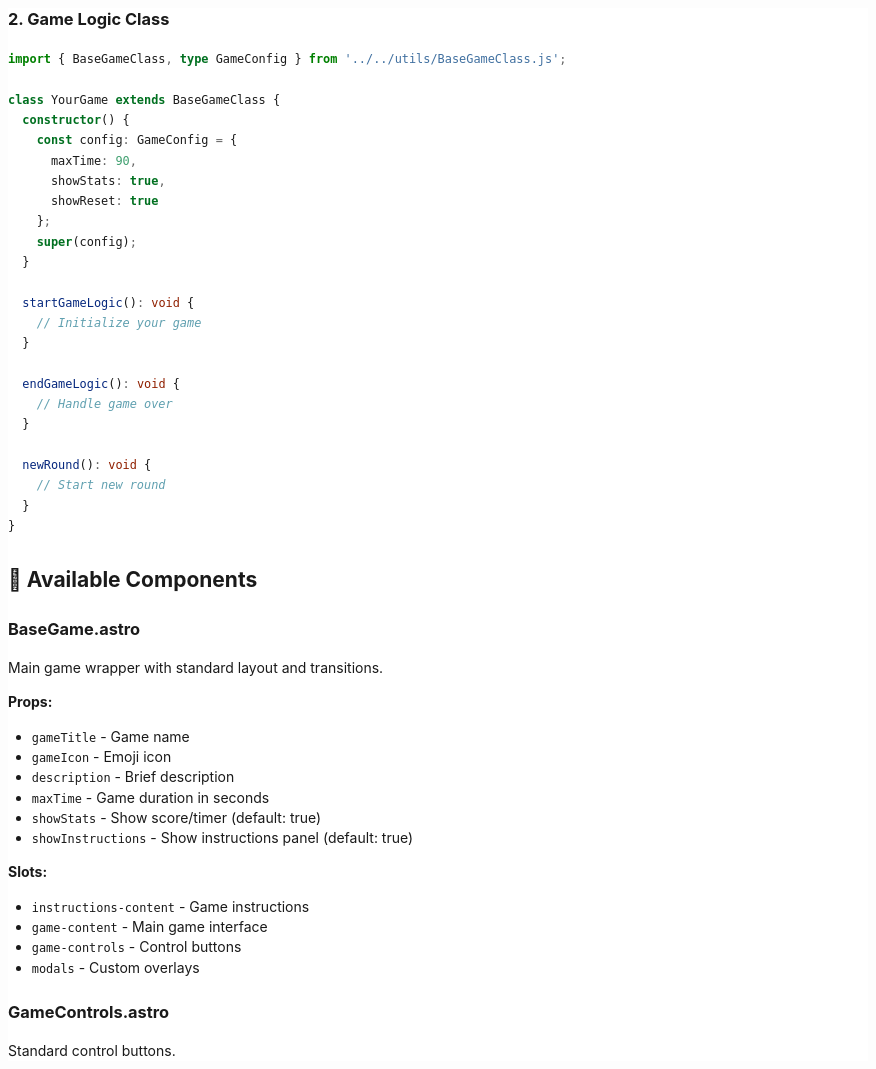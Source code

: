 ### 2. Game Logic Class

```typescript
import { BaseGameClass, type GameConfig } from '../../utils/BaseGameClass.js';

class YourGame extends BaseGameClass {
  constructor() {
    const config: GameConfig = {
      maxTime: 90,
      showStats: true,
      showReset: true
    };
    super(config);
  }

  startGameLogic(): void {
    // Initialize your game
  }

  endGameLogic(): void {
    // Handle game over
  }

  newRound(): void {
    // Start new round
  }
}
```

## 🧩 Available Components

### BaseGame.astro
Main game wrapper with standard layout and transitions.

**Props:**
- `gameTitle` - Game name
- `gameIcon` - Emoji icon
- `description` - Brief description
- `maxTime` - Game duration in seconds
- `showStats` - Show score/timer (default: true)
- `showInstructions` - Show instructions panel (default: true)

**Slots:**
- `instructions-content` - Game instructions
- `game-content` - Main game interface
- `game-controls` - Control buttons
- `modals` - Custom overlays

### GameControls.astro
Standard control buttons.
|---|
__TASK OBJECTIVE__
Where a line in the records above includes the string "astro", show it.

__WRITTEN RESPONSE__
### BaseGame.astro
### GameControls.astro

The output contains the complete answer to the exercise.